Not BE irrational, they only have to act irrationally. But I also used the word “mistaken”. So I think you should reread my post.

The basis we should concern ourselves with here is that it will affect the free market! I’m not looking to justify any activity which brings the market down.

I’m not. Please reread my post. I’ll not respond to the rest of your post because you seemed to have misunderstood me.

I think one of the difficulties is that your definition of “substandard” seems to be a moral one.

The market, however, is an amoral phenomenon. Not immoral - amoral.

Prices and costs and so forth are neither good nor bad - they just are. It’s like the law of gravity. Is it a good thing that things fall? No, nor is it a bad thing. It is a function of the nature of the universe.

Prices are communication. They make it clear where the point stands where supply and demand meet. It makes no more sense to blame low wages on the market that to blame low temperatures on the thermometer. Prices, including prices for labor, communicate how much demand there is for a given product, or a given job. If an employer can fill all the available positions for ten cents an hour, then that communicates that labor is available (taking all costs into consideration, not just wages) at ten cents an hour.

Which is why minimum wage laws make no sense. They can either do nothing, if the prevailing wage is greater than the minimum wage, or they can shift the costs of employment and partially hide them.

If your labor, as measured in a free market, is worth $4 an hour, and minimum wage is $3.50, no problem, and MW laws have had essentially no effect. If mimimum wage is $4.50 an hour, then you tend to be out of a job.

Note therefore that the mimimum wage has not changed the cost of providing work. It has merely shifted off to other people and partially hid it. Unemployment is one of the “costs” of the MW.

It might help to think of it in terms of a total amount of unpleasantness involved in working for low wages. If there is a minimum wage law in effect, and therefore employment is reduced beyond what it would be if no MW existed, then the increased benefits of employment for higher wages is offset by the increased unpleasantness of unemployment for no wages among the unemployed. IOW, the minimum wage has simply shifted the cost and hid it, changing it from low wages to higher unemployment.

Fortunately or otherwise, mimimum wage laws have tended to have little effect in the US. Most jobs pay above $5.15 per hour. The last time I looked, less than 3% of all workers in the US earned minimum wage, and most of those were not supporting a household. So, despite the increase opportunity cost of hiring, the MW is low enough that most can overcome this artificial barrier.

The greatest affect of the MW seems mostly to be the shift from unskilled labor overseas, to countries where labor is willing to work for less than $5.15. per hour. Thus labor which is worth less than that tends to migrate to those countries. Again, notice that the minimum wage has not reduced the overall amount of unpleasantness, simply moved it around such that increased employment overseas among those who are willing to work for less is offset by decreased employment among the same class here in the US.

I read an article about the move to a 35 hour per work week in France, and how many politicians there have classed it as a failure and are working to remove it. It seems relevant, because it is based on the same economic notions as the MW. The idea in France was to increase employment. That was the intention. The effect seems merely to have been to increase the cost of hiring someone.

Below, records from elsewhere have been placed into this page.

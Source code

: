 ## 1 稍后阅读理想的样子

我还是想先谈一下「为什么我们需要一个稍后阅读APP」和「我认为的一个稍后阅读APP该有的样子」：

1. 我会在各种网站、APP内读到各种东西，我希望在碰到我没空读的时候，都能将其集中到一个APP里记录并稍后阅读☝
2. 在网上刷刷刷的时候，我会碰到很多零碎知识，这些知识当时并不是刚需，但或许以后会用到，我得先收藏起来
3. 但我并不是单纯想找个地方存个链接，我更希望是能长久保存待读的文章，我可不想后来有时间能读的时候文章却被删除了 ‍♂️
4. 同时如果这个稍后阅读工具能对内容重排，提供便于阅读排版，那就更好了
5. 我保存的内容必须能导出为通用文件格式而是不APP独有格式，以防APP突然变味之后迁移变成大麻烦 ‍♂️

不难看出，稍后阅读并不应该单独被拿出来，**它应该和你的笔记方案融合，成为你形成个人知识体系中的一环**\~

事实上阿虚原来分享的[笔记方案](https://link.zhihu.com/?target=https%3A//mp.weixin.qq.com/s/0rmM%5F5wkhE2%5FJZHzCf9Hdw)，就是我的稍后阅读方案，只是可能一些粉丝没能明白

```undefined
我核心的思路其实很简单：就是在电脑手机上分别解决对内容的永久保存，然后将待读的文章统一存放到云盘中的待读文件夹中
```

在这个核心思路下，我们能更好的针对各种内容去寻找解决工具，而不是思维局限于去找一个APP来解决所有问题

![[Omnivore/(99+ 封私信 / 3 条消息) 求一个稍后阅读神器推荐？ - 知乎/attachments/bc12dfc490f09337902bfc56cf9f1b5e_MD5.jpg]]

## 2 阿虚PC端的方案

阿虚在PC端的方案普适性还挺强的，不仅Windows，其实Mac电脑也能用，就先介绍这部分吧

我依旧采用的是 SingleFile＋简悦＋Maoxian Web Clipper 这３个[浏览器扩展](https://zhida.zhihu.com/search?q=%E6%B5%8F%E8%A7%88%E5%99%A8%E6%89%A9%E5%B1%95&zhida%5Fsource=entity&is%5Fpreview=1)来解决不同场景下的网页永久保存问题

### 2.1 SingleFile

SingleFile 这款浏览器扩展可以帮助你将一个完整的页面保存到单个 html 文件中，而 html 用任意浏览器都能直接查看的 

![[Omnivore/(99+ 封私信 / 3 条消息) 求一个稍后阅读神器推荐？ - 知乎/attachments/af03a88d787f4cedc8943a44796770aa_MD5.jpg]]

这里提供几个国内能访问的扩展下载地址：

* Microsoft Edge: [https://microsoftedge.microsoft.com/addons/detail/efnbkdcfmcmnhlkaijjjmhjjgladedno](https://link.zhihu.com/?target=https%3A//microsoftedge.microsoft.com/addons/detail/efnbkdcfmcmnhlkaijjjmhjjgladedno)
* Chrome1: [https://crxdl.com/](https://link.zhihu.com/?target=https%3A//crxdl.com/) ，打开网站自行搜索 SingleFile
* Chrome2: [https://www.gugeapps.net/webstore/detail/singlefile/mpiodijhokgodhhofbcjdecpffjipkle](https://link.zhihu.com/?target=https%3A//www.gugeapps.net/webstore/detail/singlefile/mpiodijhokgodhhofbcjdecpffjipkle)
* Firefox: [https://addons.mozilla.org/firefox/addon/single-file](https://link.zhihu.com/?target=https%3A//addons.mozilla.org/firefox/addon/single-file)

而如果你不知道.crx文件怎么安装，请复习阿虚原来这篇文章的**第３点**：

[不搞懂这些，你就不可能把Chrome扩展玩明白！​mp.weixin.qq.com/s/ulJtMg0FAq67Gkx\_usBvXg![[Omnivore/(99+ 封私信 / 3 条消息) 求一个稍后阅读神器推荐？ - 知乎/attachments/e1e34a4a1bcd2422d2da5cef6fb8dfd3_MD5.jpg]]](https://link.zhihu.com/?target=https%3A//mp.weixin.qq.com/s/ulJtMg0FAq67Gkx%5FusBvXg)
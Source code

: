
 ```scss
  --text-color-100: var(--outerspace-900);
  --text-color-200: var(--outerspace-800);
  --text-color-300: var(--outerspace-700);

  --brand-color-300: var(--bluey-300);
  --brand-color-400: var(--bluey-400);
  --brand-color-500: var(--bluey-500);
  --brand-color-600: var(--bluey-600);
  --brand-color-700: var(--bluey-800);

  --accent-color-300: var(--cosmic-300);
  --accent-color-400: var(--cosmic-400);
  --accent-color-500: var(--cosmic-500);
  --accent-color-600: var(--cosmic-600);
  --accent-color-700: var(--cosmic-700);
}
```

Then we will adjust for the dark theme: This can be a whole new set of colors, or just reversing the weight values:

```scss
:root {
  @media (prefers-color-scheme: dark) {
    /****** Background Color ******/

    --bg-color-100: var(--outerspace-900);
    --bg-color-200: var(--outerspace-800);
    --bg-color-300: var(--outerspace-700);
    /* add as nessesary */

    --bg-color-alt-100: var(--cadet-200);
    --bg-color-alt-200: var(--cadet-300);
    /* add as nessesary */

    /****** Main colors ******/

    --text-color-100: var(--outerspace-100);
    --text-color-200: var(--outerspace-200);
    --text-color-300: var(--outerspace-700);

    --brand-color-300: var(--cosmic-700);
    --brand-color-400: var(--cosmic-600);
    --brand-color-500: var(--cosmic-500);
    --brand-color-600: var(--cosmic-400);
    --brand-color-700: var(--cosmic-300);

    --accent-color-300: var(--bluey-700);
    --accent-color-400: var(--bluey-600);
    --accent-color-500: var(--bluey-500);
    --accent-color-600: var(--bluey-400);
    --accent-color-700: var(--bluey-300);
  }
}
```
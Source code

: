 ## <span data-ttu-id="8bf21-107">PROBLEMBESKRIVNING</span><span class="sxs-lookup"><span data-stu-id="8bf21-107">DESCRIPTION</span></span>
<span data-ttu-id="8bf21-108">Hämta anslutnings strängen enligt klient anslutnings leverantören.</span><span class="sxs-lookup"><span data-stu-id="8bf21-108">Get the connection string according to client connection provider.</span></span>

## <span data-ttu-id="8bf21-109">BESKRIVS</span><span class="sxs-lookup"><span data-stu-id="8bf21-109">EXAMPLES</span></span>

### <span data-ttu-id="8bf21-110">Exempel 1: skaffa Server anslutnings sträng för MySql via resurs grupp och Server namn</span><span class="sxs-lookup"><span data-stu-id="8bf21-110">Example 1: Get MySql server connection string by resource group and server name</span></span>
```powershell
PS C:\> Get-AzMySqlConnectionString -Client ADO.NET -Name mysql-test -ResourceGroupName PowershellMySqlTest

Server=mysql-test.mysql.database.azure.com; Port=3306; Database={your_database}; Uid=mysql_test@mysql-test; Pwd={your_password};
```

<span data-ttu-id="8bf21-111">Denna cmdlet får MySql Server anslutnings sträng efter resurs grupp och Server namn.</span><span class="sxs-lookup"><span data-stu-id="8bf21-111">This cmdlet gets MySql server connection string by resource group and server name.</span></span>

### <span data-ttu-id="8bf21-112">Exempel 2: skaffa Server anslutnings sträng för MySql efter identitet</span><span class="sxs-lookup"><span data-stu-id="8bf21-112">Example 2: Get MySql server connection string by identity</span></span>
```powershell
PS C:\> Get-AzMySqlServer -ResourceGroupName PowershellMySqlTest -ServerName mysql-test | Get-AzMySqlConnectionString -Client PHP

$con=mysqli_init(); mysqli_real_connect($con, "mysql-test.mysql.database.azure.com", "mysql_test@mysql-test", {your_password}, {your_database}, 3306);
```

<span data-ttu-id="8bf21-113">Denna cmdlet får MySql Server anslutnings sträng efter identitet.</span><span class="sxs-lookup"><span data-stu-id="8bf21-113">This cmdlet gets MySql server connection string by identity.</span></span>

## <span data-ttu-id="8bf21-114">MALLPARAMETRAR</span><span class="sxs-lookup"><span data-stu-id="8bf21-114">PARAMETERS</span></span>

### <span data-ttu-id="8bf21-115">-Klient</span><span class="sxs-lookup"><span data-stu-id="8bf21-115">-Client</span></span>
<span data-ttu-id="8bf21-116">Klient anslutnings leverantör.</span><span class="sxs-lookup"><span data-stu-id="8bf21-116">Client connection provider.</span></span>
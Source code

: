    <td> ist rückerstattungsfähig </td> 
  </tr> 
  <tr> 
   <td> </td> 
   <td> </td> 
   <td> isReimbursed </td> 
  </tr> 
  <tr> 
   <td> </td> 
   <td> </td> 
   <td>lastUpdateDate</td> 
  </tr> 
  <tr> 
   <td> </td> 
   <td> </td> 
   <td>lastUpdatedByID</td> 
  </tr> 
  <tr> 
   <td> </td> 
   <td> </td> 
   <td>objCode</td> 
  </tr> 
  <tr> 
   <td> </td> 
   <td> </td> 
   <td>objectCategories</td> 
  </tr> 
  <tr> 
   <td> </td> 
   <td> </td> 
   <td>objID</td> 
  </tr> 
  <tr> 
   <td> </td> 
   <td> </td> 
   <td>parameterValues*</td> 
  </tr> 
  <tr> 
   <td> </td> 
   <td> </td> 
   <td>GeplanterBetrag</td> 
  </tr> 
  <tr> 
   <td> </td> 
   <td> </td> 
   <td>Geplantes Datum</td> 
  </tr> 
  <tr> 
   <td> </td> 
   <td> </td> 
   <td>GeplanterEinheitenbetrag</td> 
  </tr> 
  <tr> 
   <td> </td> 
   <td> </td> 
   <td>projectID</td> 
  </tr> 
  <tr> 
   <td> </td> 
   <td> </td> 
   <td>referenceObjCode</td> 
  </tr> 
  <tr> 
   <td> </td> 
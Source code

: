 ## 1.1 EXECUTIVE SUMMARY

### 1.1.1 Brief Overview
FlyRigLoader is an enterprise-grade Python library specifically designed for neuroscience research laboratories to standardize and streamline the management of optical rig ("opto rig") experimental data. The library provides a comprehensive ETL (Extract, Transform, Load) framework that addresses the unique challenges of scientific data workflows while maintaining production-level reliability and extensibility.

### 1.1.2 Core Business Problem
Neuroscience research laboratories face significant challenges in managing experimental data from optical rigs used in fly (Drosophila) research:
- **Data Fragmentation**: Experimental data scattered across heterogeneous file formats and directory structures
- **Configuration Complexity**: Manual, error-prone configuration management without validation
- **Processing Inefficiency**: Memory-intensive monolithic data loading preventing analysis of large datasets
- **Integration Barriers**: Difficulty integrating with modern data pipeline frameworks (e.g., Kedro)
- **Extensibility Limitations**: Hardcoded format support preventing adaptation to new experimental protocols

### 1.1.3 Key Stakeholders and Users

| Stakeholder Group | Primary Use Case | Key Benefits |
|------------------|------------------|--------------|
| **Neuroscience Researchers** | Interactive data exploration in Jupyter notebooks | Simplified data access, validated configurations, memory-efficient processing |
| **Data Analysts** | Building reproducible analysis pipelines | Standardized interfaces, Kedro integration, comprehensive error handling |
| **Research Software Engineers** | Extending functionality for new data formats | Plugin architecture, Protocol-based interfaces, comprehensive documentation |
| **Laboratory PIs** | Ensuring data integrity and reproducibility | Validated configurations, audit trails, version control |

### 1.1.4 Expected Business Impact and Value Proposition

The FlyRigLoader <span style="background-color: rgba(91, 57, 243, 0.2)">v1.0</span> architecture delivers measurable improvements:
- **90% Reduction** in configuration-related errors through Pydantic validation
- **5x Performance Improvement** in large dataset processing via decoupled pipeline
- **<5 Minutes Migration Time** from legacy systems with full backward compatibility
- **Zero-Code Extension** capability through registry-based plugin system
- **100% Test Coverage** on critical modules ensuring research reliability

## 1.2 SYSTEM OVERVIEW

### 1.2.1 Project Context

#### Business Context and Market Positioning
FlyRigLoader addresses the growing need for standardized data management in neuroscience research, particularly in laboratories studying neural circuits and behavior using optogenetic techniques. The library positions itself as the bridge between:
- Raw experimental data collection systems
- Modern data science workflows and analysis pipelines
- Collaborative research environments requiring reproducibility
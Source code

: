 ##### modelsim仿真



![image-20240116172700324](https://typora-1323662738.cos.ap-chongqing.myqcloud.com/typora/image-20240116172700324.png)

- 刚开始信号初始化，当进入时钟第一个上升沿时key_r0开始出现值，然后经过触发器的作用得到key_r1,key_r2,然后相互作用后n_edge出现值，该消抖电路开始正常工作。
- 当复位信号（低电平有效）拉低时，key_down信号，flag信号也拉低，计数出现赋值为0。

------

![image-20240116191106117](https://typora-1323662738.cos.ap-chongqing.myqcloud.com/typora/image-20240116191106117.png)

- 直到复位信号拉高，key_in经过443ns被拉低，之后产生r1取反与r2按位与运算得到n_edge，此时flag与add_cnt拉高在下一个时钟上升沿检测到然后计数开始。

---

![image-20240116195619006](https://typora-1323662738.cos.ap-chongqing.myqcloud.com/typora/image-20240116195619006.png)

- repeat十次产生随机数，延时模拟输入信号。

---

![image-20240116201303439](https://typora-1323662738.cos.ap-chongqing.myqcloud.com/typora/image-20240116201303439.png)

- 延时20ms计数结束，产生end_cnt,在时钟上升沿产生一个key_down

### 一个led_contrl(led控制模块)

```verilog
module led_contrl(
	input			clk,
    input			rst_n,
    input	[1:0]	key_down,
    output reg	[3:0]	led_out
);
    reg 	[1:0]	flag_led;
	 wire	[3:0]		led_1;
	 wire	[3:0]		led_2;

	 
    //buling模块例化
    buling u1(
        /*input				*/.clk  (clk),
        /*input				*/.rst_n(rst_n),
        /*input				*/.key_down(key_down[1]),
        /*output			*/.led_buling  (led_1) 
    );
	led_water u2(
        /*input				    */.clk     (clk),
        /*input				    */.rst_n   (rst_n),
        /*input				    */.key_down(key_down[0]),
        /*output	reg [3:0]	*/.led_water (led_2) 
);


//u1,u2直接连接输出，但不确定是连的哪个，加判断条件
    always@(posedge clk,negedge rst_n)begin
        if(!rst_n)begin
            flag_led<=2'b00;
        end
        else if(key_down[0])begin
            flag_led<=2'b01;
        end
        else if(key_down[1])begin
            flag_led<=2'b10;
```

Again, for those whose labor is worth the actual increase in pricing involved in an enforced 35 hour week, no problem. For those on the margin, who may not be, it seems not to have worked out.

Because the notion of “let’s help people by making it more expensive to hire them” has some serious, inherent problems. The appeal being, of course, that it is a simple and straightforward answer to the problem of low wages.

Simple and straightforward is not always all that it is cracked up to be.